Yogya - UGM menerima kunjungan kelompok DPD di MPR, Kamis (1/4) di Ruang Multimedia, Gedung Pusat UGM. Kunjungan ini dilakukan dalam rangka diskusi dengan sejumlah pakar UGM terkait pokok-pokok haluan negara dan amandemen terbatas UUD Negara Republik Indonesia 1945.

"Diskusi kali ini difokuskan pada bagaimana posisi Pokok-Pokok  Haluan Negara Dalam Sistem Ketatanegaraan di Indonesia. Tema tersebut merupakan lanjutan dari serangkaian kegiatan yang telah  dilakukan oleh Kelompok DPD di MPR sebagai tindak lanjut atas  Keputusan MPR Nomor 8/MPR/2019 tentang Rekomendasi MPR  Masa Jabatan 2014-2019," terang Ketua Kelompok DPD di MPR, Intsiawati Ayus.

"Kami mencatat bahwa penyelenggaraan pembangunan yang ada saat ini masih memiliki ketimpangan, ketidakkonsistenan, serta  ketidaksinkronan," ungkapnya.

Kelompok DPD di MPR berpandangan bahwa saat ini diperlukan sebuah guidance atau haluan yang dapat dijadikan acuan dalam menyelenggarakan pembangunan yang berkesinambungan dan terarah, di mana dalam proses penyusunannya memberikan ruang bagi daerah untuk turut serta menentukan arah kebijakan pelaksanaan pembangunan itu sendiri.
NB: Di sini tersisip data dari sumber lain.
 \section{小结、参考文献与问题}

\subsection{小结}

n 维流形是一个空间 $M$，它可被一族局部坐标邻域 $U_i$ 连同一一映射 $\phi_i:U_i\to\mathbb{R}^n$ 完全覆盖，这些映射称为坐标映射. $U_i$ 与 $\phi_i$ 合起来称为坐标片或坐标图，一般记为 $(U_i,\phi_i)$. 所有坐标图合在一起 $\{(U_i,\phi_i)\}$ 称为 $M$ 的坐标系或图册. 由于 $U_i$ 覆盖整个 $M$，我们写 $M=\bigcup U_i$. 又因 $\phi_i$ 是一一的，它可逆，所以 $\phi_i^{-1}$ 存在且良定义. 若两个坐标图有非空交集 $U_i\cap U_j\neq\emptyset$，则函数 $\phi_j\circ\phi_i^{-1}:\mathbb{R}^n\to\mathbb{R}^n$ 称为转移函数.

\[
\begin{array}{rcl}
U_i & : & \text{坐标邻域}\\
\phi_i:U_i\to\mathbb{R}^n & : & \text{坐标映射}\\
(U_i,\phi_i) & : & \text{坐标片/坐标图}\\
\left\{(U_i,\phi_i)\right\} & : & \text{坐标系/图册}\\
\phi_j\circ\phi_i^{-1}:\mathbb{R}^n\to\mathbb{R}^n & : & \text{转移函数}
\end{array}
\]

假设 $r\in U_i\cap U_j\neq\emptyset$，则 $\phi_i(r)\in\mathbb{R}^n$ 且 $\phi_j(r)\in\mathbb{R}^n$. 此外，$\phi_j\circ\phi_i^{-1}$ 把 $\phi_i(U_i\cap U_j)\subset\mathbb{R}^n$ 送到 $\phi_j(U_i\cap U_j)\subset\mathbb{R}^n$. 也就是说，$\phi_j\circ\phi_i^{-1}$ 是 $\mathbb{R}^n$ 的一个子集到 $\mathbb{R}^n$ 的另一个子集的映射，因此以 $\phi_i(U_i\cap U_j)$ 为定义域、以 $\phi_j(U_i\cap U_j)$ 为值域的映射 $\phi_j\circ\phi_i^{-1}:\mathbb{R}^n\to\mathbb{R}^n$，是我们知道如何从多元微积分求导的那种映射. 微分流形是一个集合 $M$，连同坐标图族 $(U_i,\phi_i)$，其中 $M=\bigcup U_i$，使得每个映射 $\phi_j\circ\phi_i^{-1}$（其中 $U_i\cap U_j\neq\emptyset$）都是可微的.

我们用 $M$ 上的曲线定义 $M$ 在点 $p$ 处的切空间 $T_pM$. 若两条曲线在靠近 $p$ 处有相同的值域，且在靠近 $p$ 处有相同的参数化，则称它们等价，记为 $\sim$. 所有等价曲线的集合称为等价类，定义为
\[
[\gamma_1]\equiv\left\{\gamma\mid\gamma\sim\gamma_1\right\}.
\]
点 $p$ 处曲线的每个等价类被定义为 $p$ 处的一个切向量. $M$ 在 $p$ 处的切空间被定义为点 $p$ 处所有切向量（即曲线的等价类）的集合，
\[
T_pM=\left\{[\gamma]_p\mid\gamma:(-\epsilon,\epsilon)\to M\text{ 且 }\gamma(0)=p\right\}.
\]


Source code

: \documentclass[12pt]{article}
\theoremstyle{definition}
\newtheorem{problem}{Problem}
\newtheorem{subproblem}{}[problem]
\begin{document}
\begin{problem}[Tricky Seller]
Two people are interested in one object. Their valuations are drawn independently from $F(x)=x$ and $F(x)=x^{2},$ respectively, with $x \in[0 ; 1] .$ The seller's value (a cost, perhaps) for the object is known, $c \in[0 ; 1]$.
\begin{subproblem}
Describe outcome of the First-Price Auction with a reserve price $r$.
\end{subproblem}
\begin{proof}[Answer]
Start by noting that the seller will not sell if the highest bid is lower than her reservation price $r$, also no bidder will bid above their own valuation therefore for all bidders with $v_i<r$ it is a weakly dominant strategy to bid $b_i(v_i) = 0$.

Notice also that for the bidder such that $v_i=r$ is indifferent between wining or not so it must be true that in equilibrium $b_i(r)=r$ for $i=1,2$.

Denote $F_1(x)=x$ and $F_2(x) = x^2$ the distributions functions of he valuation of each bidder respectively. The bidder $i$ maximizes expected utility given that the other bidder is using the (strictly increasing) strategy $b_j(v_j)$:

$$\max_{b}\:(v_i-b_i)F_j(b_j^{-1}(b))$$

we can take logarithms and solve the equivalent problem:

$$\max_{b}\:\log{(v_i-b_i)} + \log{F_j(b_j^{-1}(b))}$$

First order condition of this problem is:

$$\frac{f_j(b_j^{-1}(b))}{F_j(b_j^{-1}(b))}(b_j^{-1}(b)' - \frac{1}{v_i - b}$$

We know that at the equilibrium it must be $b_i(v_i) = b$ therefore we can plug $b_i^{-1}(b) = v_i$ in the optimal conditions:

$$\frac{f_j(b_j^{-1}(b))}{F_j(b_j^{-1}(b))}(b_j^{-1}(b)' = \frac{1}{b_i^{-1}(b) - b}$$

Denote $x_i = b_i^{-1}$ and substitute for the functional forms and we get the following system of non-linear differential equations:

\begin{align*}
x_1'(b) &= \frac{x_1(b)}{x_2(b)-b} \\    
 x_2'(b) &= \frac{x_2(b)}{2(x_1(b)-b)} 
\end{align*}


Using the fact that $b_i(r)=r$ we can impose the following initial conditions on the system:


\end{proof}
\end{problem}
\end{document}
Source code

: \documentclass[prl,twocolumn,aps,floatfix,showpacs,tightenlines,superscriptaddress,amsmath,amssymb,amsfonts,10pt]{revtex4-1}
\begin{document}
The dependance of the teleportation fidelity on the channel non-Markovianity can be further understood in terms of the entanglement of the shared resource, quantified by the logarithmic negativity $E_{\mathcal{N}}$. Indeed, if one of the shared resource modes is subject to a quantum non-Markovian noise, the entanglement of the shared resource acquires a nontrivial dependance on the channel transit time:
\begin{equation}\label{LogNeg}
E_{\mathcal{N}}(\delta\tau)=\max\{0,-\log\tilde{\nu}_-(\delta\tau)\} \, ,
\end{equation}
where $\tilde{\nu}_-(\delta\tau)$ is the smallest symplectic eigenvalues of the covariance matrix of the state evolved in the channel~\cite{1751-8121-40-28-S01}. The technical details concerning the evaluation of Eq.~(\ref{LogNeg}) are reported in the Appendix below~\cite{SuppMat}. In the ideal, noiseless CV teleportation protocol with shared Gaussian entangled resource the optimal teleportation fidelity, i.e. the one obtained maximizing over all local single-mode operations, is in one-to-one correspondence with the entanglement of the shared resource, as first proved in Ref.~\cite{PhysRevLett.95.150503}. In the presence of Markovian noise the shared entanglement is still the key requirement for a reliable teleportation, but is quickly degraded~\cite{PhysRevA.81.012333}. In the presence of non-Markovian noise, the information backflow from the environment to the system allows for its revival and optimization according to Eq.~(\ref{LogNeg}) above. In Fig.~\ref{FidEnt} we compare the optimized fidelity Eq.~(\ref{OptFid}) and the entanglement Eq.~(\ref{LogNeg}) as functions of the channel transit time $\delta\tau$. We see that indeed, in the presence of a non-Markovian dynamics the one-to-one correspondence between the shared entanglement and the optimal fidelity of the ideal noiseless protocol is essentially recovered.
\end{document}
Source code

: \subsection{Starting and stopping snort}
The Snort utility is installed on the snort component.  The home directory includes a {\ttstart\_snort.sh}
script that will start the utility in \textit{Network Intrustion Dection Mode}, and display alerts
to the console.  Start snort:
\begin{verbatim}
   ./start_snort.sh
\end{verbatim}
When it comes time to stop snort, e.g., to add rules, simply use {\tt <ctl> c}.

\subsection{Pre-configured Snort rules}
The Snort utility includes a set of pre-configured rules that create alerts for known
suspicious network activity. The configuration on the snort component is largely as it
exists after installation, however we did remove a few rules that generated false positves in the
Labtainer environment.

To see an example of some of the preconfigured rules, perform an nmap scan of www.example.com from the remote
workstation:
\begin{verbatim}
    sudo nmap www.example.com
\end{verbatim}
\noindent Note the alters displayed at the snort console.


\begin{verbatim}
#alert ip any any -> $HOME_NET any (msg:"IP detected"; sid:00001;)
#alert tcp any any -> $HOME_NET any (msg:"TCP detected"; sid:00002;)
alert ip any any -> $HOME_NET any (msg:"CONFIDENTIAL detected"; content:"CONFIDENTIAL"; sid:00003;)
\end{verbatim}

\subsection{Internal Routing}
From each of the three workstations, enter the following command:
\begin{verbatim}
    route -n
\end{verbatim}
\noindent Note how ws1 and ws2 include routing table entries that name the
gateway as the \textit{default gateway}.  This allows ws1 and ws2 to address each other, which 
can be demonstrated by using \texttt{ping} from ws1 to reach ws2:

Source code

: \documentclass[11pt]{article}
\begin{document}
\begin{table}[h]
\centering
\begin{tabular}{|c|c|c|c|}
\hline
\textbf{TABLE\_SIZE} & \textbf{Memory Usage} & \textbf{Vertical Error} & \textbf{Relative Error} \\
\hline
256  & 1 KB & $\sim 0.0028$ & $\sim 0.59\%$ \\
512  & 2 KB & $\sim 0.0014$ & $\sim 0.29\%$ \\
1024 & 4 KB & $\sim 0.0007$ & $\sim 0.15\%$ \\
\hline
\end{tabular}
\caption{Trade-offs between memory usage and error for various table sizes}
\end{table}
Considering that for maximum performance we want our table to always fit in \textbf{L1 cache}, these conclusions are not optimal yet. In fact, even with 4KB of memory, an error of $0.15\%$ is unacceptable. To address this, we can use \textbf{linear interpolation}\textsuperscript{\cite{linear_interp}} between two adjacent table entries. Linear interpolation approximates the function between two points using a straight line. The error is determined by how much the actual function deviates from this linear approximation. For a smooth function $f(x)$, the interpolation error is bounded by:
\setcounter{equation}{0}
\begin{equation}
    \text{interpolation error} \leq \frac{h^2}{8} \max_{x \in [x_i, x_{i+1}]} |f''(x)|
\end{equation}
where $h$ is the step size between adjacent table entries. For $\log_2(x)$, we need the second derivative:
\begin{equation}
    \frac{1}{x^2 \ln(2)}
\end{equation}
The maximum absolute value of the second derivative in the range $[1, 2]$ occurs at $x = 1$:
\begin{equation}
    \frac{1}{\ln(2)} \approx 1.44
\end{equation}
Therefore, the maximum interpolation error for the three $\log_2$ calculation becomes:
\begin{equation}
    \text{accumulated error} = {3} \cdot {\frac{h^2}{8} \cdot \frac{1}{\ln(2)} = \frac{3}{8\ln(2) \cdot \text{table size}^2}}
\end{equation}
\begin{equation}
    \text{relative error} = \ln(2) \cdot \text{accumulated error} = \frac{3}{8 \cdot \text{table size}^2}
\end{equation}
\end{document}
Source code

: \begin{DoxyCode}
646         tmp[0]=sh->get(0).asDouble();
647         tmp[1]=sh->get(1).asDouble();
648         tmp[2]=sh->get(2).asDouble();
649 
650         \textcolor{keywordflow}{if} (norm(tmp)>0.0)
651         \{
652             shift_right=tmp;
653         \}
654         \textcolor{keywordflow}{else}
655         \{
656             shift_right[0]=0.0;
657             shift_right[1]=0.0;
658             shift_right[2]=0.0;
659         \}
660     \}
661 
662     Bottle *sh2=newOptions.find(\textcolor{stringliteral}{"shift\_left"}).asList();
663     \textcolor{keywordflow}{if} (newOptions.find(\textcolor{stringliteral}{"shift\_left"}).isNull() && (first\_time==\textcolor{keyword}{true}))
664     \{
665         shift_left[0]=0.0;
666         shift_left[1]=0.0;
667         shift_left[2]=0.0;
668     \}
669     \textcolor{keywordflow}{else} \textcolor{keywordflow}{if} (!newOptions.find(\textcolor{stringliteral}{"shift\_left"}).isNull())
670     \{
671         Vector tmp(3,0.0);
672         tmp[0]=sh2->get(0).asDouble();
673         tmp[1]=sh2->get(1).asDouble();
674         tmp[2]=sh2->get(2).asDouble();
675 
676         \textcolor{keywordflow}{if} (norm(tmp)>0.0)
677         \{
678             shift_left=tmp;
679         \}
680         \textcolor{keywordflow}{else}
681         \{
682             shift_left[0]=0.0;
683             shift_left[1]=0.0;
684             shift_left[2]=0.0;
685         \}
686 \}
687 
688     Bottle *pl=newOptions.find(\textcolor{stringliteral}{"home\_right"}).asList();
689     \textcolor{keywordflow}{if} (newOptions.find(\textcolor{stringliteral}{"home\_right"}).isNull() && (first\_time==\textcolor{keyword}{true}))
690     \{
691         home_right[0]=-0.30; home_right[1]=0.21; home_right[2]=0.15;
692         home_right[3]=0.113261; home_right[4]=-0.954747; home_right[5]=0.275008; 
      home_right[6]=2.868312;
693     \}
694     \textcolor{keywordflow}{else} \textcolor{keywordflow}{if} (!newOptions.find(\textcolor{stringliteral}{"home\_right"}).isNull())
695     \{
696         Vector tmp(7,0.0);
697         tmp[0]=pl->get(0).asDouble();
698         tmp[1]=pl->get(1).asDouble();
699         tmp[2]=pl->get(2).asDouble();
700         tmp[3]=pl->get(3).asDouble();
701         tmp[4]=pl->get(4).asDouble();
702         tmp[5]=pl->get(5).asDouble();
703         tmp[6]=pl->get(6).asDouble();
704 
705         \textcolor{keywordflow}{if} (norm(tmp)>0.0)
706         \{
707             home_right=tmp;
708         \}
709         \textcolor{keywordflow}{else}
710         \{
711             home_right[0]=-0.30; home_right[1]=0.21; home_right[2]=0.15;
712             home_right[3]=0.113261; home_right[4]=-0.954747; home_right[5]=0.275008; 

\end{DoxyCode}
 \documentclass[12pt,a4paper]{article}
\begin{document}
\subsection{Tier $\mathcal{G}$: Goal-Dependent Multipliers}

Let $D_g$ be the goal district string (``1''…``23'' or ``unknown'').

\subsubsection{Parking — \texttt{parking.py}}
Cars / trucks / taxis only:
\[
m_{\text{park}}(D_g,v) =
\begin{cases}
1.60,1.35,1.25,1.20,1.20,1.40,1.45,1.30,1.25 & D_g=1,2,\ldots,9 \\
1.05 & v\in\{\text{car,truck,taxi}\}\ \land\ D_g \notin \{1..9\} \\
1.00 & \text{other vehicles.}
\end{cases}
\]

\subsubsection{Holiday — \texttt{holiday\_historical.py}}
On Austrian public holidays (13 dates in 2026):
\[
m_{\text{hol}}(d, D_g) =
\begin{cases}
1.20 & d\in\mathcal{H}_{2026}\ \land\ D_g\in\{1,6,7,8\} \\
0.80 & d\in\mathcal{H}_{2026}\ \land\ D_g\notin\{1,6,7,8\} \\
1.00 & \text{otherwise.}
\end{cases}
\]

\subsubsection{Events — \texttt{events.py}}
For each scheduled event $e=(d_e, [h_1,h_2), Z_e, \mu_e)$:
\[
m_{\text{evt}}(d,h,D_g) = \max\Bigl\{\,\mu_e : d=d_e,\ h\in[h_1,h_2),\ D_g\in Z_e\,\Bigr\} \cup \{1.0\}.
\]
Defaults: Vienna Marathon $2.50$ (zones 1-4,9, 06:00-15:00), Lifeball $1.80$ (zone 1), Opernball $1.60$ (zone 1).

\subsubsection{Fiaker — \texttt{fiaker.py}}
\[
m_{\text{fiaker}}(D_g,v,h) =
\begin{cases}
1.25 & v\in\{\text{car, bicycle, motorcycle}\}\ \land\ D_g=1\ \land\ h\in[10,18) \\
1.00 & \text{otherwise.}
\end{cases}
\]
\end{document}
"Tentunya kami memerlukan pandangan-pandangan serta masukan  dari berbagai elemen yang ada tidak terkecuali para akademis yang tentunya memiliki kapasitas keilmuan serta berbagai pemikiran teoretis yang dapat memberikan masukan yang konstruktif dari berbagai isu serta wacana yang telah kami sampaikan di atas," kata Intsiawati.

Guru Besar Fakultas Filsafat UGM, Prof. Kaelan, mengungkapkan pandangannya terkait kedudukan DPD yang tidak jelas di dalam konteks ketatanegaraan. Kewenangan DPD, menurutnya, sangat terbatas sehingga tidak dapat memaksimalkan perannya, terutama dalam pengambilan keputusan.

Senada dengan hal tersebut, Andy Omara, mengungkapkan bahwa konstitusi memang secara eksplisit menentukan batasan dari kewenangan DPD yang membuatnya tidak setara dengan DPR.

"Ada upaya untuk memperkuat kembali atau setidaknya mengembalikan dengan judicial review, dan berhasil. Tetapi menurut pemahaman saya desain parlemen di Indonesia memang kurang ideal," jelasnya. (Ron)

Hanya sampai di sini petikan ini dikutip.